Also see Sharon's review of Disappearing Act

All the Help You NeedSome of the best one-person shows are the ones that start off outrageously funny, then subtly switch to poignant drama. Tim Ryan's autobiographical All the Help You Need tries to be one such show, but it gets off on the wrong foot.

The first problem with All the Help You Need is that it opens wrong. Ryan's tale, about the years he spent as a handyman when he couldn't get work acting, is supposed to begin in light, friendly comedy. Yet he opens the show with a flash-forward to a moment late in the monologue, when he arrives at a house to do repairs and finds himself on the wrong end of a nine-millimeter handgun. The audience has no idea what to make of this. Having expected a comedy about the quirky people in whose houses Ryan worked, the audience is thrown by the mention of a violent confrontation. And once Ryan has gotten our attention with a brief mention of the handgun, the audience is in no mood to laugh at the following parade of nutballs in whose houses Ryan worked prior to the incident. When you know the play is leading up to Ryan's survival of a life-or-death situation, the woman who paints everything in her house taupe is much less interesting.

When the play eventually gets back to the handgun, the plot is engaging, as anything concerned with the real death of real people would be. Ryan ends the play with a touching finale about the way he, personally, obtained closure regarding his own part in the incident.

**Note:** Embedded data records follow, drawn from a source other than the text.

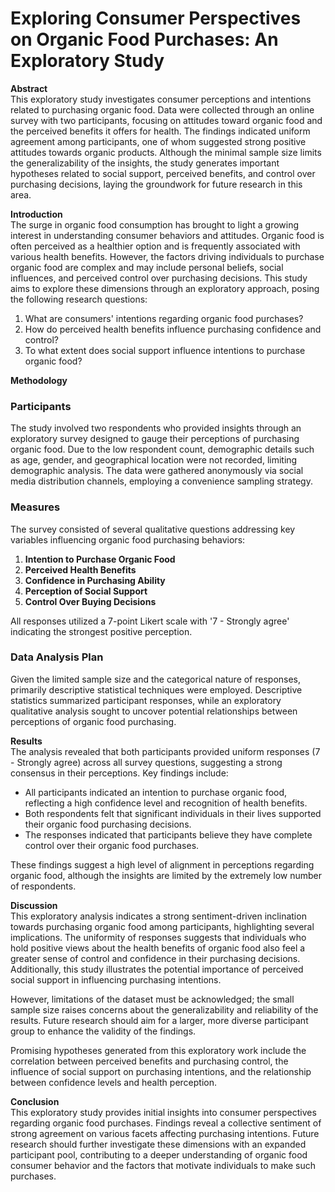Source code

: # Exploring Consumer Perspectives on Organic Food Purchases: An Exploratory Study

**Abstract**  
This exploratory study investigates consumer perceptions and intentions related to purchasing organic food. Data were collected through an online survey with two participants, focusing on attitudes toward organic food and the perceived benefits it offers for health. The findings indicated uniform agreement among participants, one of whom suggested strong positive attitudes towards organic products. Although the minimal sample size limits the generalizability of the insights, the study generates important hypotheses related to social support, perceived benefits, and control over purchasing decisions, laying the groundwork for future research in this area.

**Introduction**  
The surge in organic food consumption has brought to light a growing interest in understanding consumer behaviors and attitudes. Organic food is often perceived as a healthier option and is frequently associated with various health benefits. However, the factors driving individuals to purchase organic food are complex and may include personal beliefs, social influences, and perceived control over purchasing decisions. This study aims to explore these dimensions through an exploratory approach, posing the following research questions:  
1. What are consumers' intentions regarding organic food purchases?  
2. How do perceived health benefits influence purchasing confidence and control?  
3. To what extent does social support influence intentions to purchase organic food?  

**Methodology**  
### Participants  
The study involved two respondents who provided insights through an exploratory survey designed to gauge their perceptions of purchasing organic food. Due to the low respondent count, demographic details such as age, gender, and geographical location were not recorded, limiting demographic analysis. The data were gathered anonymously via social media distribution channels, employing a convenience sampling strategy.

### Measures  
The survey consisted of several qualitative questions addressing key variables influencing organic food purchasing behaviors:  
1. **Intention to Purchase Organic Food**  
2. **Perceived Health Benefits**  
3. **Confidence in Purchasing Ability**  
4. **Perception of Social Support**  
5. **Control Over Buying Decisions**  

All responses utilized a 7-point Likert scale with '7 - Strongly agree' indicating the strongest positive perception.

### Data Analysis Plan  
Given the limited sample size and the categorical nature of responses, primarily descriptive statistical techniques were employed. Descriptive statistics summarized participant responses, while an exploratory qualitative analysis sought to uncover potential relationships between perceptions of organic food purchasing.

**Results**  
The analysis revealed that both participants provided uniform responses (7 - Strongly agree) across all survey questions, suggesting a strong consensus in their perceptions. Key findings include:  
- All participants indicated an intention to purchase organic food, reflecting a high confidence level and recognition of health benefits.
- Both respondents felt that significant individuals in their lives supported their organic food purchasing decisions.
- The responses indicated that participants believe they have complete control over their organic food purchases.  

These findings suggest a high level of alignment in perceptions regarding organic food, although the insights are limited by the extremely low number of respondents.

**Discussion**  
This exploratory analysis indicates a strong sentiment-driven inclination towards purchasing organic food among participants, highlighting several implications. The uniformity of responses suggests that individuals who hold positive views about the health benefits of organic food also feel a greater sense of control and confidence in their purchasing decisions. Additionally, this study illustrates the potential importance of perceived social support in influencing purchasing intentions.  

However, limitations of the dataset must be acknowledged; the small sample size raises concerns about the generalizability and reliability of the results. Future research should aim for a larger, more diverse participant group to enhance the validity of the findings. 

Promising hypotheses generated from this exploratory work include the correlation between perceived benefits and purchasing control, the influence of social support on purchasing intentions, and the relationship between confidence levels and health perception.

**Conclusion**  
This exploratory study provides initial insights into consumer perspectives regarding organic food purchases. Findings reveal a collective sentiment of strong agreement on various facets affecting purchasing intentions. Future research should further investigate these dimensions with an expanded participant pool, contributing to a deeper understanding of organic food consumer behavior and the factors that motivate individuals to make such purchases.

It is a lovely little scene, and there is no doubt that it was, and still is, extremely meaningful to Ryan. However, it doesn't play entirely comfortably. Lives were lost and there were undoubtedly people whose lives were turned upside-down because of it. That Ryan himself had some difficulty dealing with his own relatively minor role in the incident is understandable. But even after spending an hour with Ryan, the audience does not quite share his need to come to terms with it, and the ending of the play seems too centered on Ryan and not enough on the true victims.

Ryan's strength as a storyteller is in voices. When he transforms his voice into that of a little old Jewish man ("I vant you to build me a sukkah") or a coworker who sounds perpetually stoned, he gets laughs. A contractor from Hamburg is voiced with an accent that sounds suspiciously like that of the new governor of California, and there's just something inherently funny about listening to that heavily-vowelled sound wrap itself around multi-syllabic curse words.

When Ryan is simply playing himself as storyteller, he's less successful. He is clearly trying to come off as an amiable guy sharing the story of what he went through in order to support his family, but he's not entirely believable. He sounds more like a workman putting on a friendly persona so you'll welcome him into your home, rather than a genuine guy just telling you his life story. Maybe all those years of being a handyman rubbed off on him.

All the Help You Need plays at Blue Sphere Alliance at the Lex, Wednesdays and Thursdays at 8 p.m., through December 11, 2003. (No performance Thanksgiving Day.) $15. For reservations and information, call (323) 957-5782.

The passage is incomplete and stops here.